Le applicazioni dell’idrogeno sono molteplici: come carburante può sostituire il diesel dei mezzi pesanti, prolungare l’autonomia degli autobus e forse, a lungo termine, far volare gli aerei. Può anche aiutare l’industria a decarbonizzarsi e, poiché si immagazzina facilmente, offre possibilità di riserve di emergenza. Inoltre, trasformare l’elettricità in idrogeno, e viceversa, potrebbe aiutare a livellare la produzione molto irregolare tra estate e inverno. Il sito Novelis, a Sierre (VS), ad esempio, si propone di fungere da “batteria”, producendo idrogeno in estate grazie ai suoi pannelli solari, per poi tornare a gas in inverno.
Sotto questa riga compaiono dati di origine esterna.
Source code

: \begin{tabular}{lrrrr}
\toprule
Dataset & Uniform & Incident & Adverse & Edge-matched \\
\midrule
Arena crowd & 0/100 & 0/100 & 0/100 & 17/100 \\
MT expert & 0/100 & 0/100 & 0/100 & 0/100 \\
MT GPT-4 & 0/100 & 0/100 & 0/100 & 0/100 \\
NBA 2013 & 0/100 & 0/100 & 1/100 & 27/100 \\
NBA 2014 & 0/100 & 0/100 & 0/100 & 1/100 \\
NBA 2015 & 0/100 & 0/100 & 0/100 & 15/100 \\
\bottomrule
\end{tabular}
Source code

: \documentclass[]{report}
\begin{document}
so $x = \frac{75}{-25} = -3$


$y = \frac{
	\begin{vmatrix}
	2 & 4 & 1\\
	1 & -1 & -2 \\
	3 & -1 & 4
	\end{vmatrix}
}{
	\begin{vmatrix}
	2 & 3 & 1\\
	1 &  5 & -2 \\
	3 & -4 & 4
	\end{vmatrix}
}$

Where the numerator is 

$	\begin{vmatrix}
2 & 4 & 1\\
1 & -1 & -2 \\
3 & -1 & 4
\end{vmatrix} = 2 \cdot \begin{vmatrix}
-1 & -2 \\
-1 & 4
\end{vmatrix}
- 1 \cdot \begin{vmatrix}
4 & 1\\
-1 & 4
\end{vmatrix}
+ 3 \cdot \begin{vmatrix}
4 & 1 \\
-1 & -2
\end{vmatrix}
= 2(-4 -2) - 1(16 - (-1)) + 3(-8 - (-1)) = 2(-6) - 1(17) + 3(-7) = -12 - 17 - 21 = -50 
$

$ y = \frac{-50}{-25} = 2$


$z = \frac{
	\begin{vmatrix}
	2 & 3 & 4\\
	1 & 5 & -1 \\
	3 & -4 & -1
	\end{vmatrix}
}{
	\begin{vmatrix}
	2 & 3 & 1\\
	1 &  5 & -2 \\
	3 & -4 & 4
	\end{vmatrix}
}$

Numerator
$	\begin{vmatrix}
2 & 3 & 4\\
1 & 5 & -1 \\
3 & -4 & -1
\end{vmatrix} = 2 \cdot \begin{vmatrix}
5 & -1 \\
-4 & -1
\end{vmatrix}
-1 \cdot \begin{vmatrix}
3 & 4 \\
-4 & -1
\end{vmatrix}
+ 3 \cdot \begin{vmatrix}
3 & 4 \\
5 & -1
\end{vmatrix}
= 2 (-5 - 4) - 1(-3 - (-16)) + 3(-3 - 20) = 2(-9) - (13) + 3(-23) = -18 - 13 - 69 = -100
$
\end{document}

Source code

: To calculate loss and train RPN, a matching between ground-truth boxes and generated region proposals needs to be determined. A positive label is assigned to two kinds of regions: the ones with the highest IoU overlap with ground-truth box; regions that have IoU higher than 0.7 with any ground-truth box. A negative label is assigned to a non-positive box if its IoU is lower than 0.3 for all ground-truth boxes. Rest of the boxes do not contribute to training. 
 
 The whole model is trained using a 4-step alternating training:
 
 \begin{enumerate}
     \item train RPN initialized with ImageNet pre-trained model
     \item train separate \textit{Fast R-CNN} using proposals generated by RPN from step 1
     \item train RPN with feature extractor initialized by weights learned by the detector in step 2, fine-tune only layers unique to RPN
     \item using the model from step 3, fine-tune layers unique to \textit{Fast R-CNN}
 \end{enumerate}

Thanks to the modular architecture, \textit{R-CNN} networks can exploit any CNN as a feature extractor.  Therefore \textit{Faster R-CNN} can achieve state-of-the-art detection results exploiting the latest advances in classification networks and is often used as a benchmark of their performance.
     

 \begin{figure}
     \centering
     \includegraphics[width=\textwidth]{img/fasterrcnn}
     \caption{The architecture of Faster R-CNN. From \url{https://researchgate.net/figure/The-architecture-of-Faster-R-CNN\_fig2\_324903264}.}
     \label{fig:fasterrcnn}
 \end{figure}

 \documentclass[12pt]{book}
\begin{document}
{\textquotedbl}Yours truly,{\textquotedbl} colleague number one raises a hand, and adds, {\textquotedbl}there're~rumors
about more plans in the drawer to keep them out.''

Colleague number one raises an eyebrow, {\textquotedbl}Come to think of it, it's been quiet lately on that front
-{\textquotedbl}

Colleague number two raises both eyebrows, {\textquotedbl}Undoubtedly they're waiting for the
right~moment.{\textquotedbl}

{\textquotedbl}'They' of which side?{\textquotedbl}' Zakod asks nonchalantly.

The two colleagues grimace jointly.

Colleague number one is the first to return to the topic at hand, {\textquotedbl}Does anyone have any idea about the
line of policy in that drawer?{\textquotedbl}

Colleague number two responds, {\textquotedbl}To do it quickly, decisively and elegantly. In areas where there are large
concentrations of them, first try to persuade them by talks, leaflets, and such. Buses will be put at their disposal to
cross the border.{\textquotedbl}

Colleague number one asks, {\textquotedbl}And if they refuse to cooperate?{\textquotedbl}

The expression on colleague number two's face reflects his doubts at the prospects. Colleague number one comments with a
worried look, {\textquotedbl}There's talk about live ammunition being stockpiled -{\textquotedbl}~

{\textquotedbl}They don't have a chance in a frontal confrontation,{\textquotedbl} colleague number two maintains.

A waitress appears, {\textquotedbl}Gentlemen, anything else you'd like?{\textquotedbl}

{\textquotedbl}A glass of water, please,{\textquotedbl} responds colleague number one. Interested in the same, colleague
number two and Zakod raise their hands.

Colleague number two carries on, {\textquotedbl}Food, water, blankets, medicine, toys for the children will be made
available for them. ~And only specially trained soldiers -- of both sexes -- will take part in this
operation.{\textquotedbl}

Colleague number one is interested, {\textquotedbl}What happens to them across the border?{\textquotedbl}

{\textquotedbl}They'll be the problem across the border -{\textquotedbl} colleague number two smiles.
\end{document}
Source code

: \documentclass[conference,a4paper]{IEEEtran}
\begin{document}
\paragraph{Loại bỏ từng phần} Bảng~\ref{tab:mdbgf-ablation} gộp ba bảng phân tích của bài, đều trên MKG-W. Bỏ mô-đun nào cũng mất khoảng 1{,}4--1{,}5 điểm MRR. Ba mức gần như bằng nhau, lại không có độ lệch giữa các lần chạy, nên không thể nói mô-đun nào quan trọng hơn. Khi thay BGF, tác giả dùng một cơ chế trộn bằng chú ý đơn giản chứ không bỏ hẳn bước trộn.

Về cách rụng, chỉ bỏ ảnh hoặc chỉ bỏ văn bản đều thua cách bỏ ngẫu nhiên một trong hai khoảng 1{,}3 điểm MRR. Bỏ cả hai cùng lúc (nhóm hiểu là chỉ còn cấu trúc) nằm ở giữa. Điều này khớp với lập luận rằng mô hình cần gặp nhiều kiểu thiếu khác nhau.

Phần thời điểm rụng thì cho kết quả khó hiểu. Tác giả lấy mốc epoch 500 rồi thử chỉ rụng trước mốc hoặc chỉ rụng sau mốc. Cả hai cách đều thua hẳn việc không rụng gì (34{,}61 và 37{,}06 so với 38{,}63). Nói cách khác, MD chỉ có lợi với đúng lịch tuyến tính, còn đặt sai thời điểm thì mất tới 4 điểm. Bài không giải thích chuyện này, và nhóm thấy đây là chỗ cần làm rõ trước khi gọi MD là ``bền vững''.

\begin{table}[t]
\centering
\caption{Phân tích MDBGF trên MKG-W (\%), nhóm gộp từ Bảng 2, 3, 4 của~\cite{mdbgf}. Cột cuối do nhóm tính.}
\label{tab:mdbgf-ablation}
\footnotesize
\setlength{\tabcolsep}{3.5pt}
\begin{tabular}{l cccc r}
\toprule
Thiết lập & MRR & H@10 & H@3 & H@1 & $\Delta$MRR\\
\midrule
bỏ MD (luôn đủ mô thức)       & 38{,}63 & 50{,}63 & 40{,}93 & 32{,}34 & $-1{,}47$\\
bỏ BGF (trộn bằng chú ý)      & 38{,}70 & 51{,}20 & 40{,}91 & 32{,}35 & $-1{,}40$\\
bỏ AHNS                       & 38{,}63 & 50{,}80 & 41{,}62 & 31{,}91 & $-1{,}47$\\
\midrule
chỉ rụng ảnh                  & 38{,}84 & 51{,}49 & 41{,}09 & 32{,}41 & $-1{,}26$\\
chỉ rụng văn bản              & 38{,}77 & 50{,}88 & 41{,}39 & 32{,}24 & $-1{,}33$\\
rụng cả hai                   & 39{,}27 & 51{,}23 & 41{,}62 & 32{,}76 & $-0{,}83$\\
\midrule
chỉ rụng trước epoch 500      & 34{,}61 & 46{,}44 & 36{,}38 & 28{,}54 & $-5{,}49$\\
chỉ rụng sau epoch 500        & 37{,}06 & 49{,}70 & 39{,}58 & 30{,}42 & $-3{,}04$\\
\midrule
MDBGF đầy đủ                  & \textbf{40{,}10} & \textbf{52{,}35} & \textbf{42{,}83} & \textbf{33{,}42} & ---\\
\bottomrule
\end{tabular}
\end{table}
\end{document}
Ma le sfide sono molte, soprattutto in termini di produzione (creare idrogeno spesso costa ancora più energia che produrlo), di sicurezza (questo gas è molto esplosivo), di instradamento (occorre condurre una connessione alla rete europea) o di stoccaggio (è necessario deve essere compresso o raffreddato). Anche la questione del prezzo competitivo è completa.
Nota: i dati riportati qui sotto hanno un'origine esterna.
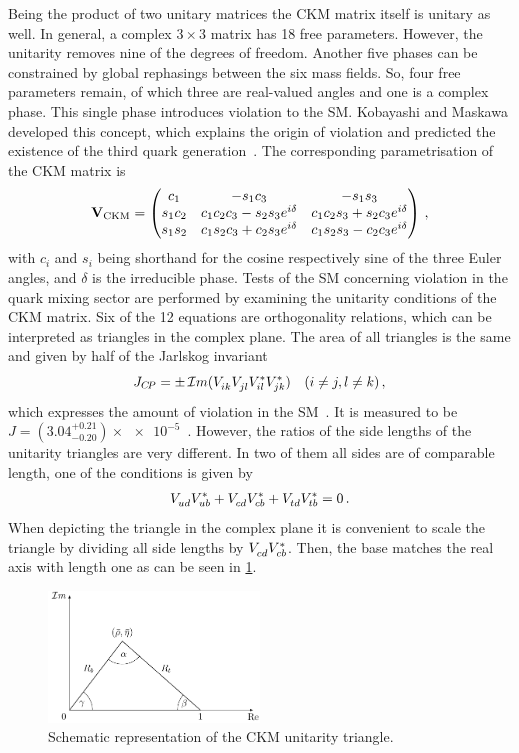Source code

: Being the product of two unitary matrices the CKM matrix itself is unitary as
well. In general, a complex $3\times3$ matrix has 18 free parameters. However,
the unitarity removes nine of the degrees of freedom. Another five phases can
be constrained by global rephasings between the six mass fields. So, four free
parameters remain, of which three are real-valued angles and one is a complex
phase. This single phase introduces \CP violation to the SM. Kobayashi and
Maskawa developed this concept, which explains the origin of \CP violation and
predicted the existence of the third quark generation~\cite{Kobayashi:1973fv}.
The corresponding parametrisation of the CKM matrix is
\begin{align}
\mathbf{V}_{\text{CKM}} =
\begin{pmatrix}
c_1 & -s_1c_3 & -s_1s_3 \\
s_1c_2 & c_1c_2c_3 - s_2s_3e^{i\delta} & c_1c_2s_3 + s_2c_3e^{i\delta} \\
s_1s_2 & c_1s_2c_3 + c_2s_3e^{i\delta} & c_1s_2s_3 - c_2c_3e^{i\delta}
\end{pmatrix}
\,,
\end{align}
with $c_i$ and $s_i$ being shorthand for the cosine respectively sine of the
three Euler angles, and $\delta$ is the irreducible phase. Tests of the SM
concerning \CP violation in the quark mixing sector are performed by examining
the unitarity conditions of the CKM matrix. Six of the 12 equations are
orthogonality relations, which can be interpreted as triangles in the complex
plane. The area of all triangles is the same and given by half of the Jarlskog
invariant
\begin{align}
	J_{{C\!P}} = \pm\,\mathcal{I}m (V_{ik}^{}V_{jl}^{}V_{il}^{\ast}V_{jk}^{\ast}) \quad (i \neq j, l \neq k)\,,
\end{align}
which expresses the amount of \CP violation in the
SM~\cite{Jarlskog:1985ht,*Jarlskog:1985cw}. It is measured to be $J = (3.04
^{+0.21}_{-0.20}) \times\num{e-5}$~\cite{PDG2016}. However, the ratios of the
side lengths of the unitarity triangles are very different. In two of them all
sides are of comparable length, one of the conditions is given by
\begin{align}
	{\ensuremath{V_{{u}{d}}^{}}}{\ensuremath{V_{{u}{b}}^\ast}} + {V_{{c}{d}}^{}}{V_{{c}{b}}^\ast} + {V_{{t}{d}}^{}}{V_{{t}{b}}^\ast} = 0\,.
\end{align}
When depicting the triangle in the complex plane it is convenient to scale the
triangle by dividing all side lengths by ${V_{{c}{d}}^{}}{V_{{c}{b}}^\ast}$. Then, the base matches
the real axis with length one as can be seen in
\cref{fig:cpviolation:ckmtriangle}.
\begin{figure}[htb]
\centering
\includegraphics[width=0.5\textwidth]{03-CPViolation/tikz/pdf/CKMtriangle.pdf}
\caption{Schematic representation of the CKM unitarity triangle.}
\label{fig:cpviolation:ckmtriangle}
\end{figure}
Per restare in corsa, i Cantoni aprono il portafoglio, come Vaud che sostiene numerose start-up, o Ginevra che ha appena sbloccato 10 milioni in dieci anni per progetti di cooperazione. A GLOVELIER (Ju), ad esempio, l’azienda H2BOIS produce idrogeno dagli scarti di legno e lo trasmette direttamente alla zona industriale adiacente: un binomio vincente.
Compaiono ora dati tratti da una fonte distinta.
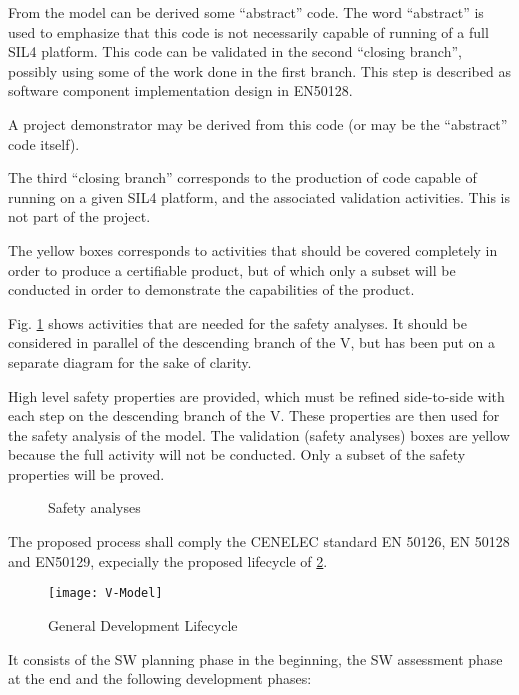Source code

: From the model can be derived some ``abstract'' code. The word ``abstract'' is used to emphasize that 
this code is not necessarily capable of running of a full SIL4 platform. This code can be validated 
in the second ``closing branch'', possibly using some of the work done in the first branch. 
This step  is described as software component implementation design in EN50128.

A project demonstrator may be derived from this code (or may be the ``abstract'' code itself).

The third ``closing branch'' corresponds to the production of code capable of running on a 
given SIL4 platform, and the associated validation activities. This is not part of the project.

The yellow boxes corresponds to activities that should be covered completely in order to produce 
a certifiable product, but of which only a subset will be conducted in order to demonstrate the 
capabilities of the product.

 
Fig. \ref{fig:safety_process} shows activities that are needed for the safety analyses. It should 
be considered in parallel of the descending branch of the V, but has been put on a separate diagram for
the sake of clarity.

High level safety properties are provided, which must be refined side-to-side with each step on the 
descending branch of the V. These properties are then used for the safety analysis of the model. The 
validation (safety analyses) boxes are yellow because the full activity will not be conducted. Only 
a subset of the safety properties will be proved.

\begin{figure}
  \centering
  \caption{Safety analyses}
  \label{fig:safety_process}
\end{figure}



The proposed process shall comply the CENELEC standard EN 50126, EN 50128  and EN50129, expecially the proposed lifecycle of \ref{fig:develop-lifecycle-cenelec}.


\begin{figure}[ht]
  \centering
  \texttt{[image: V-Model]}
  \caption{General Development Lifecycle~\cite{EN-50128}}
  \label{fig:develop-lifecycle-cenelec}
\end{figure}


 It consists of the SW planning phase in the beginning, the SW assessment phase at
the end and the following development phases:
Anche i trasporti pubblici sono in fila, con una barca di Lucerna osservata da vicino dalla CGN, o dalla TPF, i cui test sono stati rifiutati dalle autorità a causa di un costo aggiuntivo. «A Friburgo, collinare e poco urbanizzata, l’autonomia delle batterie elettriche non è sufficiente fuori città», riassume il professore della Haute École d’Ennéngagie de Fribourg Christian Nellen. Il quale aggiunge che, oltre alle celle a combustibile, la trasformazione dei motori in combustibile a idrogeno sarebbe facile, poco costosa e non porrebbe un problema di riciclaggio. “Bisogna andare avanti, iniziare, provare”, esorta come gli altri attori presenti giovedì.

Verde idrogeno, bianco o grigio: non tutto proprio verde

L’idrogeno è ampiamente disponibile e facile da produrre. Ma alcune versioni sono molto meno ecologiche di altre. Sono classificati per colore: molto interessante il “bianco”, che si trova nelle cantine soprattutto europee. Il “verde”, prodotto con energia elettrica rinnovabile, interessante anche se l’estrazione di alcuni materiali è limitata. Ma la stragrande maggioranza dell’idrogeno oggi disponibile sarebbe “grigio”, quindi prodotto a partire dal petrolio o dal gas, oppure importato da lontano, in particolare dalla Cina o dal Pacifico, attraverso mezzi di trasporto che utilizzano il fossile; Quindi francamente non duraturo, ricorda “Le Monde”.

Il sottosuolo svizzero ha un “vero potenziale”

La Svizzera è ancora lontana dal riuscire a coprire il fabbisogno di idrogeno previsto. “Tuttavia, questo è un potenziale reale”, conferma il climatologo ed ex cittadino del Green Valentine Python. Il Parlamento ha trovato nel 2023 un disegno di legge che avrebbe permesso di sondare i nostri scantinati per andare avanti. È un peccato. Non riuscendo ad anticipare, ci ritroviamo in ritardo, quando ne abbiamo i mezzi e le competenze. Diversi siti sono allo studio, ma non esiste ancora nulla di concreto e il segreto regna sovrano.